A production-ready, Dockerized deployment of the **biamazed** backend (aka **spapi**) running on a single Ubuntu VM with HTTPS, background workers, and scheduled jobs. This guide is concise, approachable, and covers local dev and the VM stack so you know what runs where and how the frontend talks to it.

What's in the box

flowchart LR
  U[Browser / Frontend] -->|HTTPS| T(Traefik 443/80)
  T --> API(FastAPI 'spapi-api:8000')
  API <-->|Broker/Results| R[(Redis)]
  W[Celery Worker] <---> R
  B[Celery Beat Scheduler] --> R
  API --- S[Supabase Postgres + Realtime]
  
  classDef infra fill:#eef,stroke:#99f;
  classDef svc fill:#efe,stroke:#9c9;
  class T,API,W,B,R infra
  class S svc
  • Traefik terminates TLS (Let's Encrypt). Public: :443 and :80.
  • FastAPI (spapi-api) serves HTTP and exposes the API used by the frontend.
  • Redis is the Celery broker/result backend.
  • Celery worker runs ingestion/sync jobs.
  • Celery beat schedules recurrent jobs (hourly/daily) based on your prefs.
  • Supabase hosts your tables (credentials vault, jobs, events, prefs) and Realtime feeds consumed by the frontend.

Everything is orchestrated with docker compose and pinned behind a systemd unit (spapi.service) so it auto-starts on boot.


File layout (server)

/opt/biamazed                 # repo root (git clone)
└─ backend/spapi
   ├─ Dockerfile              # builds spapi-api image
   └─ deploy/
      ├─ docker-compose.yml   # Traefik + Redis + API + worker + beat
      ├─ spapi.service        # systemd unit (installs to /etc/systemd/system/)
      └─ .env                 # stack environment (NOT in git)
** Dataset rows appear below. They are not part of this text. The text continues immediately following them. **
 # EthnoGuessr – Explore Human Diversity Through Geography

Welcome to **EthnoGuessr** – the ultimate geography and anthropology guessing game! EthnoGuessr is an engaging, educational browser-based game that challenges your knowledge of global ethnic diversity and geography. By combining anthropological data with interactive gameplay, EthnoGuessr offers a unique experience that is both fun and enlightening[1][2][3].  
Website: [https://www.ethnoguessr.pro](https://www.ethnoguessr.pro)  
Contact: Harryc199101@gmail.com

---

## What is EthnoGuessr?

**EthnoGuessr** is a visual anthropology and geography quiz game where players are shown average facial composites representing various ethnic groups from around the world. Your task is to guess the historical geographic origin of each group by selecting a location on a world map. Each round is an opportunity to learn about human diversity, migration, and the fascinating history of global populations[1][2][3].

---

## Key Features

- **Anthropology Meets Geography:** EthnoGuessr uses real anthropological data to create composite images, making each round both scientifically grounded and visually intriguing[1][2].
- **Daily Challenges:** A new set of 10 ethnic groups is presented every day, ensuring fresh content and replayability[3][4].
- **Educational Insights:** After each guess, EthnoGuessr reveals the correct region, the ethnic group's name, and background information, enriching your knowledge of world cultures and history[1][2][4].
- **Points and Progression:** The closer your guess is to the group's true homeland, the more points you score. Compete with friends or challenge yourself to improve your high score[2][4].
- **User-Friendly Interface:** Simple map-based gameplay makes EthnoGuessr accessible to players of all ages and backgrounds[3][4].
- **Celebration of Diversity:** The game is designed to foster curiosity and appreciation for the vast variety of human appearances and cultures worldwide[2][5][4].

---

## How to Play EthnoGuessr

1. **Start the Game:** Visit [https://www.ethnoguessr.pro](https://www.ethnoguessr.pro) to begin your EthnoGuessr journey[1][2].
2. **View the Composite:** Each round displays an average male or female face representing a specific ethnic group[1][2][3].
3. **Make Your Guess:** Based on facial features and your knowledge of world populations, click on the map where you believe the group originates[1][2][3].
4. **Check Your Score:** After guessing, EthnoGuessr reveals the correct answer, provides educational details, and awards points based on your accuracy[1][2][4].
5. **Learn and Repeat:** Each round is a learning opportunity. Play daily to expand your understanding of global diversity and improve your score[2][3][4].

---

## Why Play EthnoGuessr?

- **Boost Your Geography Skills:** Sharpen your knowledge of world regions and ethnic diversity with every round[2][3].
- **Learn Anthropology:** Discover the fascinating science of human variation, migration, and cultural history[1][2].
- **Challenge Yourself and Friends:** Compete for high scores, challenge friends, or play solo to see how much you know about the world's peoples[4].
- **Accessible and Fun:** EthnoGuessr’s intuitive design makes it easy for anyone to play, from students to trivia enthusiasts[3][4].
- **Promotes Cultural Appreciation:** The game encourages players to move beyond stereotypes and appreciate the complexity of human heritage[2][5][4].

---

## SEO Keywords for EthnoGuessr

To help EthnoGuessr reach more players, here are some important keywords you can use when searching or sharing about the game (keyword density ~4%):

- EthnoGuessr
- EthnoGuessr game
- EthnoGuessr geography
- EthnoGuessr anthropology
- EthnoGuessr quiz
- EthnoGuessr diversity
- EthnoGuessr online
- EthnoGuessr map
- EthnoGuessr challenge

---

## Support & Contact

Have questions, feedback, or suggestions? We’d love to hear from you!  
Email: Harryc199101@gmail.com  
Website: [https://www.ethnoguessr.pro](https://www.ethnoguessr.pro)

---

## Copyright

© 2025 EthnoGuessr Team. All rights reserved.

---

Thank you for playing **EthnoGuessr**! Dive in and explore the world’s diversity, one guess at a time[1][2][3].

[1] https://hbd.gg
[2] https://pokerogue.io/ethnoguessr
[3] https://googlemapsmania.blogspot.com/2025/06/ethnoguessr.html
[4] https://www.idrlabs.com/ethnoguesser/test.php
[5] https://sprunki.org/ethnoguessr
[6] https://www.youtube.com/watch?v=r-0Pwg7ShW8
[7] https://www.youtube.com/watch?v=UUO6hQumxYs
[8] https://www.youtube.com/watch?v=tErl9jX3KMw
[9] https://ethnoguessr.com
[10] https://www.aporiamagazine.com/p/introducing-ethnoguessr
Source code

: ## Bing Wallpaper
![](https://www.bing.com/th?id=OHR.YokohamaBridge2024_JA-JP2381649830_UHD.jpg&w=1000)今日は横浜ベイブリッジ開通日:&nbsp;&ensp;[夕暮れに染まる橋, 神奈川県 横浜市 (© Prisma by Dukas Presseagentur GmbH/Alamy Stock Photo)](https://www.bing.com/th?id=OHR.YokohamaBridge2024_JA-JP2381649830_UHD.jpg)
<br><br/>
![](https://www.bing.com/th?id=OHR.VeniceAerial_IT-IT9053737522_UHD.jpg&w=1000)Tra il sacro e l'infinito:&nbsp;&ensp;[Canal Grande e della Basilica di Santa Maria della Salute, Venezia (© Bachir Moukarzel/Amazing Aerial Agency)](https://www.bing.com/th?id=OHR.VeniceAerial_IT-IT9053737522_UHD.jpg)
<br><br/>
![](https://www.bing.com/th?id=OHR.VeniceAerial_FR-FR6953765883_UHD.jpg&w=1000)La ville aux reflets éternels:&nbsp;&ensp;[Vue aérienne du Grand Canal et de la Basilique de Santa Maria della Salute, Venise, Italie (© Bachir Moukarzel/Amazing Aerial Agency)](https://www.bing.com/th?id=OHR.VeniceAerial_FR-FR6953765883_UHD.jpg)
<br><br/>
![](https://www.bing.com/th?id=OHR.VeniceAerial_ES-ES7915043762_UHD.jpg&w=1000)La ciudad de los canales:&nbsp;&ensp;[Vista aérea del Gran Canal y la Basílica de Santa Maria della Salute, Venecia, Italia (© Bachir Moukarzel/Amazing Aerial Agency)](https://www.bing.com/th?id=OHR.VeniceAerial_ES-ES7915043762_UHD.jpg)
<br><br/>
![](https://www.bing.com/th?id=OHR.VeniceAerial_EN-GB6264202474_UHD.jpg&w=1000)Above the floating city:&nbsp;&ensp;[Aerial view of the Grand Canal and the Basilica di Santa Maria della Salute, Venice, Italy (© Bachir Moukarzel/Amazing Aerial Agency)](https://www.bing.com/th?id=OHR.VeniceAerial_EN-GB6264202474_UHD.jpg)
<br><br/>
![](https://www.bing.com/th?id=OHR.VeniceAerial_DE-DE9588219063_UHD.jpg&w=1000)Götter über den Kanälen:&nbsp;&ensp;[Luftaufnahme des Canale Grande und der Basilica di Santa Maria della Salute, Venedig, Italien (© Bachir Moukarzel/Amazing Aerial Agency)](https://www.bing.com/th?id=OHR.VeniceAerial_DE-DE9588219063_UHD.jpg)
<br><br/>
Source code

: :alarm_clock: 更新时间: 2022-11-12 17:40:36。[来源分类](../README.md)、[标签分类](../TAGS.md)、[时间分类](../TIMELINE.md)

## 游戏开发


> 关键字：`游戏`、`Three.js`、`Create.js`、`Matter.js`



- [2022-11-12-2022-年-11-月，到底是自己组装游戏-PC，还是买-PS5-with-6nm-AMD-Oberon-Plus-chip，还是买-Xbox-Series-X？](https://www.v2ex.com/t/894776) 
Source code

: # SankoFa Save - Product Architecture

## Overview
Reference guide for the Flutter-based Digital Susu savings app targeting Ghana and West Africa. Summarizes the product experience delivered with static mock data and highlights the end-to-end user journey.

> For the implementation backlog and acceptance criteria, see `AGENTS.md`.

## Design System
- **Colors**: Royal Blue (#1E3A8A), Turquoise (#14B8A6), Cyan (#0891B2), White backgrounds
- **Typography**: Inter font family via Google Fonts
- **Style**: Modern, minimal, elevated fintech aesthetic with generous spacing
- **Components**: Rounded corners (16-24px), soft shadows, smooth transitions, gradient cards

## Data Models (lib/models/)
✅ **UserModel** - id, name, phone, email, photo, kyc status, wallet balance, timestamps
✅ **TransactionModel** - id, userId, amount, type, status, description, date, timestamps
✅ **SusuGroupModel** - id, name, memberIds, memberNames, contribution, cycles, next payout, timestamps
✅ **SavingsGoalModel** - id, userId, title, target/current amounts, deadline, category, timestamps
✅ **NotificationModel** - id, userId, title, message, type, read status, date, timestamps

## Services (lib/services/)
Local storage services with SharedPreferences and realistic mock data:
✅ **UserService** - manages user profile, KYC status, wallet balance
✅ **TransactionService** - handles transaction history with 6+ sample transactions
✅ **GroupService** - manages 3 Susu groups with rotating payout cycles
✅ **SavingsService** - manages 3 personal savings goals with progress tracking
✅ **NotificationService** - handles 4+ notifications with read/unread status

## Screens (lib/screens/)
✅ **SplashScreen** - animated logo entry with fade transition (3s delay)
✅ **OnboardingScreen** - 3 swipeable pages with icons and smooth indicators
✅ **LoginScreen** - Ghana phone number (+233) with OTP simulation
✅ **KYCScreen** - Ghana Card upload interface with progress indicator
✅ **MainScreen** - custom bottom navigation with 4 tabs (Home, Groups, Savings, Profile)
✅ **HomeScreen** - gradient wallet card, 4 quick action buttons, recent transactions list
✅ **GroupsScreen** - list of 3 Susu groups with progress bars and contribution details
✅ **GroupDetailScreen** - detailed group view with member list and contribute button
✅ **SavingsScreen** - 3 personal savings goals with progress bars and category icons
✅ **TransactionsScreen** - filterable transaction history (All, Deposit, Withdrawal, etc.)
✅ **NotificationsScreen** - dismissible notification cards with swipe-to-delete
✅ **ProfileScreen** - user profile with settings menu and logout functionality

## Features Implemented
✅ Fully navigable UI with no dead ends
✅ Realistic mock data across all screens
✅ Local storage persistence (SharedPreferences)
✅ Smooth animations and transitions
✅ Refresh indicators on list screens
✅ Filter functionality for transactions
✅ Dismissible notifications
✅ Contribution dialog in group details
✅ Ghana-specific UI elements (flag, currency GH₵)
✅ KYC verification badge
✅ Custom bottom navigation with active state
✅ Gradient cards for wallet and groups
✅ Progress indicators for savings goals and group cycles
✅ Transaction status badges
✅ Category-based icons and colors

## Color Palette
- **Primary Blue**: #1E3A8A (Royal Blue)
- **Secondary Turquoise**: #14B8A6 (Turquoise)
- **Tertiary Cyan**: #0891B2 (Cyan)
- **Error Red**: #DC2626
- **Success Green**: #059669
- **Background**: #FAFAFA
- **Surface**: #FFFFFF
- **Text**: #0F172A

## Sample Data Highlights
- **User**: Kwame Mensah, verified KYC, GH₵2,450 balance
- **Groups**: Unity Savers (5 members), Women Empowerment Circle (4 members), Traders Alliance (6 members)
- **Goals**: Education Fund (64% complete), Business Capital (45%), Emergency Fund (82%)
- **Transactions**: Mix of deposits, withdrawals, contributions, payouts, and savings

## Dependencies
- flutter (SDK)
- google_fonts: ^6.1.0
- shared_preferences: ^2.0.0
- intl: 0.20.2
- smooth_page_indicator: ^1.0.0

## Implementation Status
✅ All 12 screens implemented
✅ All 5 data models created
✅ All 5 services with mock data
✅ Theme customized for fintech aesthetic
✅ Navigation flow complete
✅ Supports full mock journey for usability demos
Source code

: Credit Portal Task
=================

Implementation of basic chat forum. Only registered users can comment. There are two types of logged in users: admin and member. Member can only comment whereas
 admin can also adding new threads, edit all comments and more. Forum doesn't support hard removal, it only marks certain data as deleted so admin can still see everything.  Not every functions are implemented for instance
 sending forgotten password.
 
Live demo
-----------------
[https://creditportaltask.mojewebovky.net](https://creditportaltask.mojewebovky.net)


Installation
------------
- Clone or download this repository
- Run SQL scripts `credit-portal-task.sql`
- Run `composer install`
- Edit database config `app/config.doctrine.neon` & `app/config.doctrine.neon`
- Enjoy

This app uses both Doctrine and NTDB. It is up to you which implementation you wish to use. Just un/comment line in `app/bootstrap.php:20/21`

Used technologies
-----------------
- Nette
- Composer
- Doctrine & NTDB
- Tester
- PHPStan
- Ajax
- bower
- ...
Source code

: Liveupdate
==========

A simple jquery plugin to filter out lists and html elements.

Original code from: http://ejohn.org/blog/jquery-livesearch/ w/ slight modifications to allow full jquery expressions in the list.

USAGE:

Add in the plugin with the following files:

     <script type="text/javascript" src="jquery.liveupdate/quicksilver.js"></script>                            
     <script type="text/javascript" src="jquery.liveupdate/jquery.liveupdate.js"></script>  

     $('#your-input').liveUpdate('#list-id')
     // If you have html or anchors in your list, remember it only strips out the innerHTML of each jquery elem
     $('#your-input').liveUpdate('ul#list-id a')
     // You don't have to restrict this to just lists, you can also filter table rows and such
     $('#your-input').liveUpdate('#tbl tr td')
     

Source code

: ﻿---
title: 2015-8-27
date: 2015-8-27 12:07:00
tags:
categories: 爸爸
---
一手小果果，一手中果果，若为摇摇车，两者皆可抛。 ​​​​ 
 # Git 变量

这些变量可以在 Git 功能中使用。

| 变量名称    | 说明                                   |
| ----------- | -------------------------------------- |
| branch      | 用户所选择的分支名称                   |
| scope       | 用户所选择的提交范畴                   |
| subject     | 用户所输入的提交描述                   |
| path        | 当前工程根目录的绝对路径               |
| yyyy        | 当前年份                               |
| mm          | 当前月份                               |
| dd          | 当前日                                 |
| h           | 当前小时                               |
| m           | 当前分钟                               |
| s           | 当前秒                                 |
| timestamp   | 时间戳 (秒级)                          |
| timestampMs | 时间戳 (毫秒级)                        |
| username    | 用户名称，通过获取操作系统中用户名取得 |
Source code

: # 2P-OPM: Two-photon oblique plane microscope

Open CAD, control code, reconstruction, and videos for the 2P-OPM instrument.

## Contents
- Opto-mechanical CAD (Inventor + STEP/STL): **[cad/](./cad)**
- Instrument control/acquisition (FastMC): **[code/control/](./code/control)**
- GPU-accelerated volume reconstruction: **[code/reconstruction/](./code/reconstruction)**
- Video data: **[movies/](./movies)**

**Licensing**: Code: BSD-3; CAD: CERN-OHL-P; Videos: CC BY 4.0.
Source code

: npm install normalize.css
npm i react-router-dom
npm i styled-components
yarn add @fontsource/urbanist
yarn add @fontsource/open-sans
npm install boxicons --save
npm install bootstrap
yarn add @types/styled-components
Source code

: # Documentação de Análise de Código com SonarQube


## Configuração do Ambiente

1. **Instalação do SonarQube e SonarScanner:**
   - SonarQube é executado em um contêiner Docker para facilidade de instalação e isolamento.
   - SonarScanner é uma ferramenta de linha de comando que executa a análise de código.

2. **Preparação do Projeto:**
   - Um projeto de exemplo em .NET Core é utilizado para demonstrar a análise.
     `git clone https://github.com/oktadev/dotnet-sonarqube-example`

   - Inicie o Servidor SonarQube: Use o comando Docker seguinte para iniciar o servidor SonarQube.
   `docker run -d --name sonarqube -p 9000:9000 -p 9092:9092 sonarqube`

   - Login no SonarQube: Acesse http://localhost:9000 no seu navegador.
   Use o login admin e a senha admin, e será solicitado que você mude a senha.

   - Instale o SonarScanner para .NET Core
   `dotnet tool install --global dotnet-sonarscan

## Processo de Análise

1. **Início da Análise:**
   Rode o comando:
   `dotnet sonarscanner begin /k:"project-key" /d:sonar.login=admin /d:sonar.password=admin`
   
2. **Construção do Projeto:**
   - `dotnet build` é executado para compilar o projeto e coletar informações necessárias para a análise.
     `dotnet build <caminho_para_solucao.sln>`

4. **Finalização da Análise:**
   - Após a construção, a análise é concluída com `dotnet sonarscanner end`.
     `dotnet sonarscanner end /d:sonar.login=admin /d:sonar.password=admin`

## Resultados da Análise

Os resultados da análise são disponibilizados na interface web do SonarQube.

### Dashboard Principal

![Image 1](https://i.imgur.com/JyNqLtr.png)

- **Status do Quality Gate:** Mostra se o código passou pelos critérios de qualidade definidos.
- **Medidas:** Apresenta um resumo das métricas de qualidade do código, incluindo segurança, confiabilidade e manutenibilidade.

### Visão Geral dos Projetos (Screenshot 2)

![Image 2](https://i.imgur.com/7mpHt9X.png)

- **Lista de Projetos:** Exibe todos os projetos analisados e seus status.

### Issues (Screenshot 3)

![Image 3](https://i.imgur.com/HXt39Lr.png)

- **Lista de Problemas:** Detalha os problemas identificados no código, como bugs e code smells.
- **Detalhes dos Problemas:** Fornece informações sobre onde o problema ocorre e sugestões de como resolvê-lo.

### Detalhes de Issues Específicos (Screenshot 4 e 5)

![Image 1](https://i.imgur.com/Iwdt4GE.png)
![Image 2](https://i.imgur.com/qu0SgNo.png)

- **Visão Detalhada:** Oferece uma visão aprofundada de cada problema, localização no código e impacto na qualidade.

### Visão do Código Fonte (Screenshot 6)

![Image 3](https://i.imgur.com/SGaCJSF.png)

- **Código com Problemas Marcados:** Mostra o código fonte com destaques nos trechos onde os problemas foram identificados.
Control scripts (recommended):

  • bootstrap_spapi.sh (you SCP this; not committed): installs Docker, firewall, clones repo, writes .env (template), brings stack up, installs spapi.service.
  • stackctl.sh (committed): small helper to up, down, restart, logs, status.

Environment (deploy/.env)

Fill these with your values:

KeyWhat it does
API_HOSTPublic hostname Traefik routes to (api.example.com).
ACME_EMAILEmail for Let's Encrypt certificate.
SUPABASE_URL / NEXT_PUBLIC_SUPABASE_URLYour Supabase project URL.
SUPABASE_SERVICE_ROLE_KEYService role key (server-side use).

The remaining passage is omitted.